- **Required work**:
All lines below containing the string "bergantung" are to be copied.

---

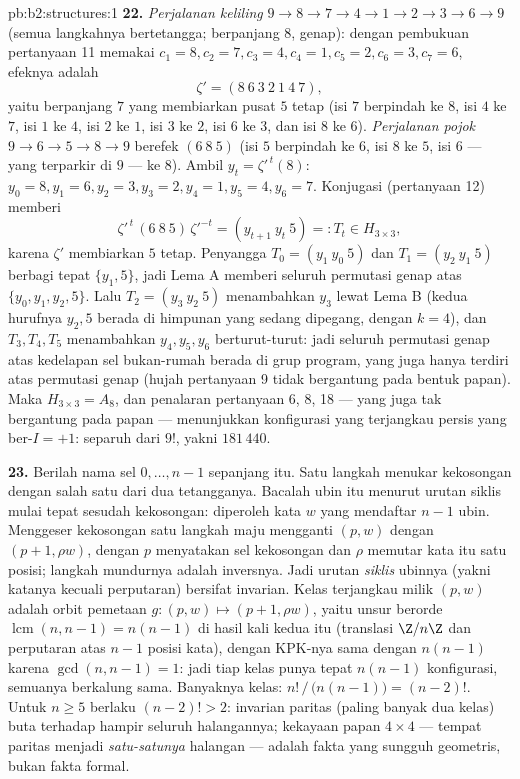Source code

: \begin{solution}{pb:b2:structures:1}
\textbf{22.} \emph{Perjalanan keliling} $9 \to 8 \to 7 \to 4 \to 1
\to 2 \to 3 \to 6 \to 9$ (semua langkahnya bertetangga; berpanjang $8$,
genap): dengan pembukuan pertanyaan 11 memakai $c_1 = 8, c_2 = 7, c_3 =
4, c_4 = 1, c_5 = 2, c_6 = 3, c_7 = 6$, efeknya adalah
\[
\zeta' = (8\ 6\ 3\ 2\ 1\ 4\ 7),
\]
yaitu  berpanjang $7$ yang membiarkan pusat $5$ tetap (isi $7$
berpindah ke $8$, isi $4$ ke $7$, isi $1$ ke $4$, isi $2$ ke $1$, isi
$3$ ke $2$, isi $6$ ke $3$, dan isi $8$ ke $6$). \emph{Perjalanan pojok}
$9 \to 6 \to 5 \to 8 \to 9$ berefek $(6\ 8\ 5)$ (isi $5$ berpindah ke
$6$, isi $8$ ke $5$, isi $6$ --- yang terparkir di $9$ --- ke $8$).
Ambil $y_t = \zeta'^{\,t}(8)$: $y_0 = 8, y_1 = 6, y_2 = 3, y_3 = 2,
y_4 = 1, y_5 = 4, y_6 = 7$. Konjugasi (pertanyaan 12) memberi
\[
\zeta'^{\,t}\,(6\ 8\ 5)\,\zeta'^{-t}
= (y_{t+1}\ y_t\ 5) =: T_t \in H_{3\times3},
\]
karena $\zeta'$ membiarkan $5$ tetap. Penyangga $T_0 = (y_1\ y_0\ 5)$
dan $T_1 = (y_2\ y_1\ 5)$ berbagi tepat $\{y_1, 5\}$, jadi Lema A
memberi seluruh permutasi genap atas $\{y_0, y_1, y_2, 5\}$. Lalu
$T_2 = (y_3\ y_2\ 5)$ menambahkan $y_3$ lewat Lema B (kedua hurufnya
$y_2, 5$ berada di himpunan yang sedang dipegang, dengan $k = 4$), dan
$T_3, T_4, T_5$ menambahkan $y_4, y_5, y_6$ berturut-turut: jadi seluruh
permutasi genap atas kedelapan sel bukan-rumah berada di grup program,
yang juga hanya terdiri atas permutasi genap (hujah pertanyaan 9 tidak
bergantung pada bentuk papan). Maka $H_{3\times3} = A_8$, dan penalaran
pertanyaan 6, 8, 18 --- yang juga tak bergantung pada papan ---
menunjukkan konfigurasi yang terjangkau persis yang ber-$I = +1$:
separuh dari $9!$, yakni $181\,440$.

\textbf{23.} Berilah nama sel $0, \dots, n-1$ sepanjang  itu.
Satu langkah menukar kekosongan dengan salah satu dari dua tetangganya.
Bacalah ubin itu menurut urutan siklis mulai tepat sesudah kekosongan:
diperoleh kata $w$ yang mendaftar $n - 1$ ubin. Menggeser kekosongan
satu langkah maju mengganti $(p, w)$ dengan $(p + 1, \rho w)$, dengan
$p$ menyatakan sel kekosongan dan $\rho$ memutar kata itu satu posisi;
langkah mundurnya adalah inversnya. Jadi urutan \emph{siklis} ubinnya
(yakni katanya kecuali perputaran) bersifat invarian. Kelas terjangkau
milik $(p, w)$ adalah orbit pemetaan $g \colon (p, w) \mapsto (p+1,
\rho w)$, yaitu unsur berorde $\operatorname{lcm}(n, n-1) =
n(n-1)$ di hasil kali kedua  itu (translasi
$\Z/n\Z$ dan perputaran atas $n-1$ posisi kata), dengan KPK-nya
sama dengan $n(n-1)$ karena $\gcd(n, n-1) = 1$: jadi tiap kelas punya
tepat $n(n-1)$ konfigurasi, semuanya berkalung sama.
Banyaknya kelas: $n!\,/\,\bigl(n(n-1)\bigr) = (n-2)!$. Untuk $n \geq 5$
berlaku $(n-2)! > 2$: invarian paritas (paling banyak dua kelas) buta
terhadap hampir seluruh halangannya; kekayaan papan $4
\times 4$ --- tempat paritas menjadi \emph{satu-satunya} halangan ---
adalah fakta yang sungguh geometris, bukan fakta formal.


\end{solution}
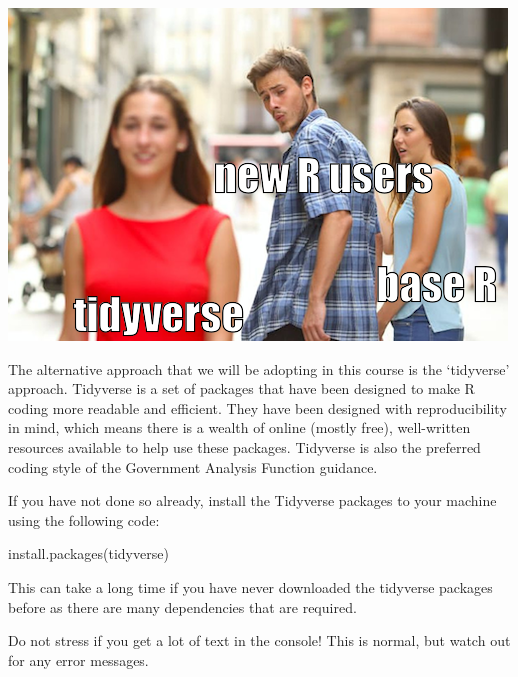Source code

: \documentclass[
  letterpaper,
  DIV=11,
  numbers=noendperiod]{scrreprt}
\newenvironment{Shaded}{\begin{snugshade}}{\end{snugshade}}
\newcommand{\FunctionTok}[1]{\textcolor[rgb]{0.28,0.35,0.67}{#1}}
\newcommand{\NormalTok}[1]{\textcolor[rgb]{0.00,0.23,0.31}{#1}}
\newcommand{\StringTok}[1]{\textcolor[rgb]{0.13,0.47,0.30}{#1}}
\begin{document}
\includegraphics{open_explore_data_files/figure-pdf/boyfriend meme-1.png}

The alternative approach that we will be adopting in this course is the
`tidyverse' approach. Tidyverse is a set of packages that have been
designed to make R coding more readable and efficient. They have been
designed with reproducibility in mind, which means there is a wealth of
online (mostly free), well-written resources available to help use these
packages. Tidyverse is also the preferred coding style of the Government
Analysis Function guidance.

If you have not done so already, install the Tidyverse packages to your
machine using the following code:

\begin{Shaded}
\begin{Highlighting}[]
\FunctionTok{install.packages}\NormalTok{(}\StringTok{\textquotesingle{}tidyverse\textquotesingle{}}\NormalTok{)}
\end{Highlighting}
\end{Shaded}

\begin{tcolorbox}[enhanced jigsaw, bottomrule=.15mm, left=2mm, leftrule=.75mm, bottomtitle=1mm, coltitle=black, colbacktitle=quarto-callout-warning-color!10!white, toptitle=1mm, arc=.35mm, breakable, title=\textcolor{quarto-callout-warning-color}{\faExclamationTriangle}\hspace{0.5em}{Warning}, rightrule=.15mm, toprule=.15mm, opacityback=0, opacitybacktitle=0.6, titlerule=0mm, colback=white, colframe=quarto-callout-warning-color-frame]

This can take a long time if you have never downloaded the tidyverse
packages before as there are many dependencies that are required.

Do not stress if you get a lot of text in the console! This is normal,
but watch out for any error messages.

\end{tcolorbox}
\end{document}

---

- **Solution to this task**:
bergantung pada bentuk papan). Maka $H_{3\times3} = A_8$, dan penalaran
pertanyaan 6, 8, 18 --- yang juga tak bergantung pada papan ---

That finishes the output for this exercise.